A living trust is a legal arrangement by which a person (known as the grantor) during his or her lifetime transfers assets to another person or entity (known as a trustee) for the grantor’s benefit. The arrangement is documented in a trust document that includes language allowing the grantor the option of terminating the trust whenever the grantor would like, making the trust revocable. The document details how property is to be managed during the grantor’s lifetime and also how the property is to be distributed from the trust when the grantor dies. 

Once an LT is created, the grantor transfers assets into the name of the trust. This may require retitling bank accounts or filing new deeds to transfer real estate into the trust. It is imperative that assets are correctly transferred to the trust, as the terms of the LT only control property that has been transferred into the trust. 

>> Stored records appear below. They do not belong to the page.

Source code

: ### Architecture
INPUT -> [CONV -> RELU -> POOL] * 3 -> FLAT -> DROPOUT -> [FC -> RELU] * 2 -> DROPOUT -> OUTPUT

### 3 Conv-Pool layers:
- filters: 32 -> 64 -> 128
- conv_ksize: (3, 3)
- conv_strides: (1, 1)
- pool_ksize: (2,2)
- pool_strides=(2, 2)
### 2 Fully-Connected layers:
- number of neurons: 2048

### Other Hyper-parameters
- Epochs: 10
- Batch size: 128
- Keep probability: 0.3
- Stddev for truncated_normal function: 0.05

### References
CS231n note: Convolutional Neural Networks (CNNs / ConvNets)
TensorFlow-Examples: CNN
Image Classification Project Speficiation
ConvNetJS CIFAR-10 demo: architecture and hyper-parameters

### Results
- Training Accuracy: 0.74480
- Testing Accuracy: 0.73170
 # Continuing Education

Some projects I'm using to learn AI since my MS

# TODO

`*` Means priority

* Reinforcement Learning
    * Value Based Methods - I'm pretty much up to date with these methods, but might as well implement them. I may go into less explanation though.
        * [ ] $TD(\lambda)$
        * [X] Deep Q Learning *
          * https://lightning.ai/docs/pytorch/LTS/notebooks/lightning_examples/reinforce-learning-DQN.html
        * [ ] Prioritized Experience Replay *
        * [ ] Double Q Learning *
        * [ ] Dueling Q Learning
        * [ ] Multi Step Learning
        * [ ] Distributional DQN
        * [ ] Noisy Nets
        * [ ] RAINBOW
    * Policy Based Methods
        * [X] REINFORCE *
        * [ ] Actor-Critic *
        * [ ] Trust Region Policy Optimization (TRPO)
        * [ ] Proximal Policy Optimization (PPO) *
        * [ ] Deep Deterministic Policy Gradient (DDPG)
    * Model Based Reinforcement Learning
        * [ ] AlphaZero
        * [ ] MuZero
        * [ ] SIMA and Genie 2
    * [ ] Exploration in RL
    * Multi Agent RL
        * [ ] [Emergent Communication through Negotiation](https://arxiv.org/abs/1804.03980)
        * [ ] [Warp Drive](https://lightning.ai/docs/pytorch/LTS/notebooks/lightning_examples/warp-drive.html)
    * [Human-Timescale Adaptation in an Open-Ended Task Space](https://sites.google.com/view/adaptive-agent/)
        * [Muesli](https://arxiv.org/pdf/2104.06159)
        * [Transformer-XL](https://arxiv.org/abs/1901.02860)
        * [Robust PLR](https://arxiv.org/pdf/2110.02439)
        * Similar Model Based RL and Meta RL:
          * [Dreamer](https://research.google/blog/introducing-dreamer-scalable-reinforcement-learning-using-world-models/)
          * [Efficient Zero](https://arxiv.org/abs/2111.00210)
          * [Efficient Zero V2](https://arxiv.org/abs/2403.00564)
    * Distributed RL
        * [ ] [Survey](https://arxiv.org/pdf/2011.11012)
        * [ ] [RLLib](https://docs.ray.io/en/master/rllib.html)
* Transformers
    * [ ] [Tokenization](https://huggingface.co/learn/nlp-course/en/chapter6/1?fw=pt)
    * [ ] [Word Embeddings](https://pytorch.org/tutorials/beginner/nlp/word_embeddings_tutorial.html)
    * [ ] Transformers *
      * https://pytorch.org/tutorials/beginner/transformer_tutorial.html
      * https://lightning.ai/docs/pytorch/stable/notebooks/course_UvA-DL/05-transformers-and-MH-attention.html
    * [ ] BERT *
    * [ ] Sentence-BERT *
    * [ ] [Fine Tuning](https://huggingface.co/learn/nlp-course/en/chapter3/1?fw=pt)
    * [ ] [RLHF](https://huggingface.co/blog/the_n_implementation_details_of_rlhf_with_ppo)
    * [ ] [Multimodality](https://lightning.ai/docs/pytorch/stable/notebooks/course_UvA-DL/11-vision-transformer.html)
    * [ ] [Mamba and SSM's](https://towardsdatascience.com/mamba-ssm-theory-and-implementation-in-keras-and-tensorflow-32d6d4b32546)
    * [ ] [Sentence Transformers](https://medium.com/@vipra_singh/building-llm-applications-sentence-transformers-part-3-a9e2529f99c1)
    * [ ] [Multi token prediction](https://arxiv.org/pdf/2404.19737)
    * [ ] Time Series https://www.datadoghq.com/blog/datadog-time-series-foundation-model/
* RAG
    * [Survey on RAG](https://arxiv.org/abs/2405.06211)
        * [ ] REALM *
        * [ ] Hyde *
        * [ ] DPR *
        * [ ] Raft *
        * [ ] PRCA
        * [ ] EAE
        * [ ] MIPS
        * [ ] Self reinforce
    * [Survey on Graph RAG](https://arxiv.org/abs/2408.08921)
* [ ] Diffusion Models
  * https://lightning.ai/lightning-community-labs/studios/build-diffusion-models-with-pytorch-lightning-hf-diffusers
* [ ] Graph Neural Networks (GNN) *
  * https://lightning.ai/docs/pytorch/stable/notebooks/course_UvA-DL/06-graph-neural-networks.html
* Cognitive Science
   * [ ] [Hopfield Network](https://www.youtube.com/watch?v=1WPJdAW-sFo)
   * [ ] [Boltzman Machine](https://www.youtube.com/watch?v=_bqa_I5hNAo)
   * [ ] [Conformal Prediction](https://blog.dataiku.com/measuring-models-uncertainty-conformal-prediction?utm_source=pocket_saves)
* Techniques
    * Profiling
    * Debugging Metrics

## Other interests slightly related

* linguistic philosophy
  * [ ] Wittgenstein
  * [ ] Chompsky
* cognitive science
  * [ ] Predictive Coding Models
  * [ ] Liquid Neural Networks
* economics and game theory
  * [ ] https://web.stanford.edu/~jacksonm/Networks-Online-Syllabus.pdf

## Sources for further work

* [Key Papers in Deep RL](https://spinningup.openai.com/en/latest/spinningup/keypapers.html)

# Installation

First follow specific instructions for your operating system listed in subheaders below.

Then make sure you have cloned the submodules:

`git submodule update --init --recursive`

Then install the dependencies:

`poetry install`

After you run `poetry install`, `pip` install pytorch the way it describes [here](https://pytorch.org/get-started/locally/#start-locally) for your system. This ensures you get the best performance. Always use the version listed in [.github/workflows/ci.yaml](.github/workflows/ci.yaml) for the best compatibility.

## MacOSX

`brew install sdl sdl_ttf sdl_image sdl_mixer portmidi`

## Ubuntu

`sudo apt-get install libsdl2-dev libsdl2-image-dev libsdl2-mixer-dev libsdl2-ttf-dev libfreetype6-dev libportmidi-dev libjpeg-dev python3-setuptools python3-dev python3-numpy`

In an LT, the Grantor usually names him/herself to be the trustee for his/her lifetime. At the same time, the Grantor generally names a successor trustee who will manage the trust if the grantor should become incompetent or die. In the event of death, the trustee functions much like an executor with a last will and testament in settling the deceased person’s estate and making sure that his/her intentions are honored.  

One of the benefits of a living trust is the fact that it does not have to be probated. Probate is the legal process by which a will is reviewed and approved by a probate judge in the county where the person resided at the time of his/her death. Because the will is being reviewed by a court, it becomes a part of the public record. The will must be recognized by the court before any property can be conveyed or given to anyone else. In contrast, the property in a trust can be conveyed to others without the necessity of going to court. Since a trust does not have to be recognized by the court, it is highly likely the trust will never be a public document.  

Whether a living trust is the right option for you depends on your unique situation. Despite many articles in the financial media that declare everyone must have a living trust, the reality is that for most people, it is not the best option. The complexity it adds to a person’s life while he/she is alive may not outweigh the benefits enjoyed after someone is dead, so it is important to meet with an experienced estate planning attorney to determine the approach and documents most suitable for accomplishing your estate planning goals.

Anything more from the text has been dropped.